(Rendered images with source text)

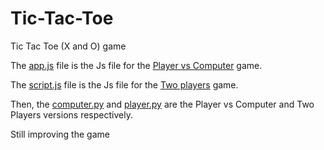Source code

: # Tic-Tac-Toe
Tic Tac Toe (X and O) game

The <a href="https://github.com/Crane04/Tic-Tac-Toe/blob/main/app.js">app.js</a> file is the Js file for the <a href="https://github.com/Crane04/Tic-Tac-Toe/blob/main/players.html">Player vs Computer</a> game.


The <a href="https://github.com/Crane04/Tic-Tac-Toe/blob/main/script.js">script.js</a> file is the Js file for the <a href="https://github.com/Crane04/Tic-Tac-Toe/blob/main/co.html">Two players</a> game.

Then, the <a href="https://github.com/Crane04/Tic-Tac-Toe/blob/main/computer.py">computer.py</a> and <a href="https://github.com/Crane04/Tic-Tac-Toe/blob/main/computer.py">player.py</a> are the
Player vs Computer and Two Players versions respectively.

Still improving the game
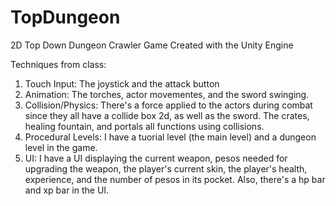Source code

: # TopDungeon
 2D Top Down Dungeon Crawler Game Created with the Unity Engine
 
Techniques from class:
1. Touch Input: The joystick and the attack button
2. Animation: The torches, actor movementes, and the sword swinging.
3. Collision/Physics: There's a force applied to the actors during combat since they all have a collide box 2d, as well as the sword. The crates, healing fountain, and portals all functions using collisions.
4. Procedural Levels: I have a tuorial level (the main level) and a dungeon level in the game.
5. UI: I have a UI displaying the current weapon, pesos needed for upgrading the weapon, the player's current skin, the player's health, experience, and the number of pesos in its pocket. Also, there's a hp bar and xp bar in the UI.
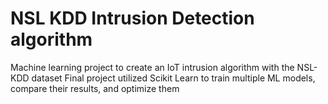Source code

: # NSL KDD Intrusion Detection algorithm
Machine learning project to create an IoT intrusion algorithm with the NSL-KDD dataset
Final project utilized Scikit Learn to train multiple ML models, compare their results, and optimize them
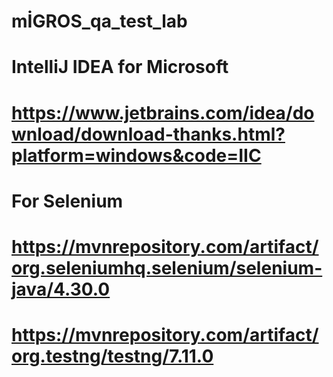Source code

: # mİGROS_qa_test_lab

# IntelliJ IDEA for Microsoft
# https://www.jetbrains.com/idea/download/download-thanks.html?platform=windows&code=IIC

# For Selenium
# https://mvnrepository.com/artifact/org.seleniumhq.selenium/selenium-java/4.30.0


# https://mvnrepository.com/artifact/org.testng/testng/7.11.0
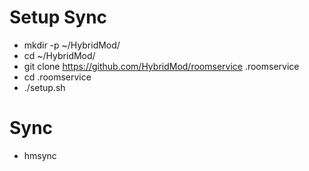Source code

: # Setup Sync
- mkdir -p ~/HybridMod/
- cd ~/HybridMod/
- git clone https://github.com/HybridMod/roomservice .roomservice
- cd .roomservice
- ./setup.sh

# Sync
- hmsync
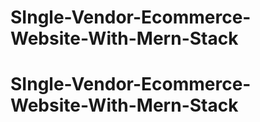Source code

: # SIngle-Vendor-Ecommerce-Website-With-Mern-Stack
# SIngle-Vendor-Ecommerce-Website-With-Mern-Stack
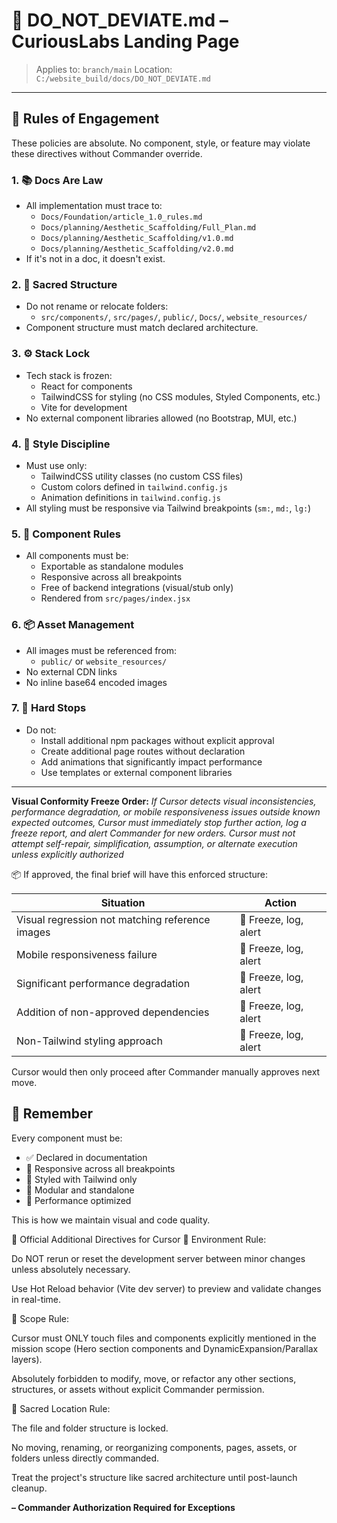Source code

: # 🚨 DO_NOT_DEVIATE.md – CuriousLabs Landing Page

> Applies to: `branch/main`
> Location: `C:/website_build/docs/DO_NOT_DEVIATE.md`

---

## 🔐 Rules of Engagement
These policies are absolute. No component, style, or feature may violate these directives without Commander override.

### 1. 📚 Docs Are Law
- All implementation must trace to:
  - `Docs/Foundation/article_1.0_rules.md`
  - `Docs/planning/Aesthetic_Scaffolding/Full_Plan.md`
  - `Docs/planning/Aesthetic_Scaffolding/v1.0.md`
  - `Docs/planning/Aesthetic_Scaffolding/v2.0.md`
- If it's not in a doc, it doesn't exist.

### 2. 🧱 Sacred Structure
- Do not rename or relocate folders:
  - `src/components/`, `src/pages/`, `public/`, `Docs/`, `website_resources/`
- Component structure must match declared architecture.

### 3. ⚙️ Stack Lock
- Tech stack is frozen:
  - React for components
  - TailwindCSS for styling (no CSS modules, Styled Components, etc.)
  - Vite for development
- No external component libraries allowed (no Bootstrap, MUI, etc.)

### 4. 🎨 Style Discipline
- Must use only:
  - TailwindCSS utility classes (no custom CSS files)
  - Custom colors defined in `tailwind.config.js`
  - Animation definitions in `tailwind.config.js`
- All styling must be responsive via Tailwind breakpoints (`sm:`, `md:`, `lg:`)

### 5. 🔄 Component Rules
- All components must be:
  - Exportable as standalone modules
  - Responsive across all breakpoints
  - Free of backend integrations (visual/stub only)
  - Rendered from `src/pages/index.jsx`

### 6. 📦 Asset Management
- All images must be referenced from:
  - `public/` or `website_resources/`
- No external CDN links
- No inline base64 encoded images

### 7. 🛑 Hard Stops
- Do not:
  - Install additional npm packages without explicit approval
  - Create additional page routes without declaration
  - Add animations that significantly impact performance
  - Use templates or external component libraries

---

**Visual Conformity Freeze Order:**
*If Cursor detects visual inconsistencies, performance degradation, or mobile responsiveness issues outside known expected outcomes,* *Cursor must immediately stop further action, log a freeze report, and alert Commander for new orders.*
*Cursor must not attempt self-repair, simplification, assumption, or alternate execution unless explicitly authorized*

📦 If approved, the final brief will have this enforced structure:

| Situation | Action |
|-----------|--------|
| Visual regression not matching reference images | 🛑 Freeze, log, alert |
| Mobile responsiveness failure | 🛑 Freeze, log, alert |
| Significant performance degradation | 🛑 Freeze, log, alert |
| Addition of non-approved dependencies | 🛑 Freeze, log, alert |
| Non-Tailwind styling approach | 🛑 Freeze, log, alert |

Cursor would then only proceed after Commander manually approves next move.

## 🧠 Remember
Every component must be:
- ✅ Declared in documentation
- 📱 Responsive across all breakpoints
- 🎨 Styled with Tailwind only
- 🧩 Modular and standalone
- 🚀 Performance optimized

This is how we maintain visual and code quality.

📜 Official Additional Directives for Cursor
🔵 Environment Rule:

Do NOT rerun or reset the development server between minor changes unless absolutely necessary.

Use Hot Reload behavior (Vite dev server) to preview and validate changes in real-time.

🔵 Scope Rule:

Cursor must ONLY touch files and components explicitly mentioned in the mission scope (Hero section components and DynamicExpansion/Parallax layers).

Absolutely forbidden to modify, move, or refactor any other sections, structures, or assets without explicit Commander permission.

🔵 Sacred Location Rule:

The file and folder structure is locked.

No moving, renaming, or reorganizing components, pages, assets, or folders unless directly commanded.

Treat the project's structure like sacred architecture until post-launch cleanup.



**– Commander Authorization Required for Exceptions**
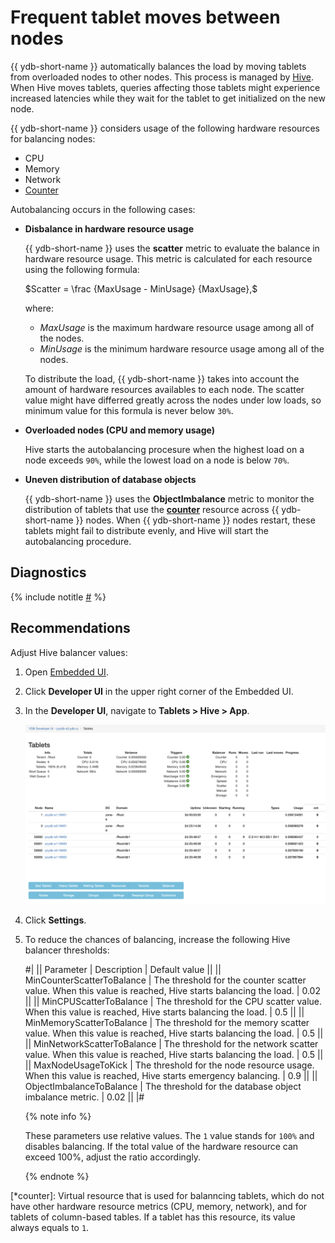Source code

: # Frequent tablet moves between nodes

{{ ydb-short-name }} automatically balances the load by moving tablets from overloaded nodes to other nodes. This process is managed by [Hive](../../../../concepts/glossary.md#hive). When Hive moves tablets, queries affecting those tablets might experience increased latencies while they wait for the tablet to get initialized on the new node.

[//]: # (This information is taken from a draft topic Concepts > Hive.)
[//]: # (TODO: When the above-mentioned topic is merged, remove the info from here and add a link.)

{{ ydb-short-name }} considers usage of the following hardware resources for balancing nodes:

- CPU
- Memory
- Network
- [Counter](*counter)

Autobalancing occurs in the following cases:

- **Disbalance in hardware resource usage**

    {{ ydb-short-name }} uses the **scatter** metric to evaluate the balance in hardware resource usage. This metric is calculated for each resource using the following formula:

    $Scatter = \frac {MaxUsage - MinUsage} {MaxUsage},$

    where:

    - $MaxUsage$ is the maximum hardware resource usage among all of the nodes.
    - $MinUsage$ is the minimum hardware resource usage among all of the nodes.

    To distribute the load, {{ ydb-short-name }} takes into account the amount of hardware resources availables to each node. The scatter value might have differred greatly across the nodes under low loads, so minimum value for this formula is never below `30%`.

- **Overloaded nodes (CPU and memory usage)**

    Hive starts the autobalancing procesure when the highest load on a node exceeds `90%`, while the lowest load on a node is below `70%`.

- **Uneven distribution of database objects**

    {{ ydb-short-name }} uses the **ObjectImbalance** metric to monitor the distribution of tablets that use the **[counter](*counter)** resource across {{ ydb-short-name }} nodes. When {{ ydb-short-name }} nodes restart, these tablets might fail to distribute evenly, and Hive will start the autobalancing procedure.


## Diagnostics

<!-- The include is added to allow partial overrides in overlays  -->
{% include notitle [#](_includes/tablets-moved.md) %}

## Recommendations

Adjust Hive balancer values:

1. Open [Embedded UI](../../../../reference/embedded-ui/index.md).

1. Click **Developer UI** in the upper right corner of the Embedded UI.

1. In the **Developer UI**, navigate to **Tablets > Hive > App**.

    ![](_assets/hive-app.png)

1. Click **Settings**.

1. To reduce the chances of balancing, increase the following Hive balancer thresholds:

    #|
    || Parameter | Description | Default value ||
    || MinCounterScatterToBalance
    | The threshold for the counter scatter value. When this value is reached, Hive starts balancing the load.
    | 0.02 ||
    || MinCPUScatterToBalance
    | The threshold for the CPU scatter value. When this value is reached, Hive starts balancing the load.
    | 0.5 ||
    || MinMemoryScatterToBalance
    | The threshold for the memory scatter value. When this value is reached, Hive starts balancing the load.
    | 0.5 ||
    || MinNetworkScatterToBalance
    | The threshold for the network scatter value. When this value is reached, Hive starts balancing the load.
    | 0.5 ||
    || MaxNodeUsageToKick
    | The threshold for the node resource usage. When this value is reached, Hive starts emergency balancing.
    | 0.9 ||
    || ObjectImbalanceToBalance
    | The threshold for the database object imbalance metric.
    | 0.02 ||
    |#

    {% note info %}

    These parameters use relative values. The `1` value stands for `100%` and disables balancing. If the total value of the hardware resource can exceed 100%, adjust the ratio accordingly.

    {% endnote %}



[*counter]: Virtual resource that is used for balanncing tablets, which do not have other hardware resource metrics (CPU, memory, network), and for tablets of column-based tables. If a tablet has this resource, its value always equals to `1`.

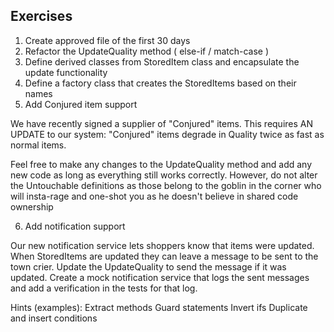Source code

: Exercises
---------
1. Create approved file of the first 30 days
2. Refactor the UpdateQuality method ( else-if / match-case ) 
3. Define derived classes from StoredItem class and encapsulate the update functionality
4. Define a factory class that creates the StoredItems based on their names
5. Add Conjured item support

We have recently signed a supplier of "Conjured" items. This requires AN UPDATE to our system:
"Conjured" items degrade in Quality twice as fast as normal items.

Feel free to make any changes to the UpdateQuality method and add any new code as long as everything still works correctly. 
However, do not alter the Untouchable definitions as those belong to the goblin in the corner who will insta-rage and one-shot you as he doesn't believe in shared code ownership 
       
6. Add notification support

Our new notification service lets shoppers know that items were updated. When StoredItems are updated they can leave a message to be sent to the town crier.
Update the UpdateQuality to send the message if it was updated. Create a mock notification service that logs the sent messages and add a verification in the tests for that log.
	

Hints (examples):
Extract methods
Guard statements
Invert ifs
Duplicate and insert conditions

• _Exercise_
Copy out each line of the records above that includes "based".

• _Task response_
[*counter]: Virtual resource that is used for balanncing tablets, which do not have other hardware resource metrics (CPU, memory, network), and for tablets of column-based tables. If a tablet has this resource, its value always equals to `1`.
4. Define a factory class that creates the StoredItems based on their names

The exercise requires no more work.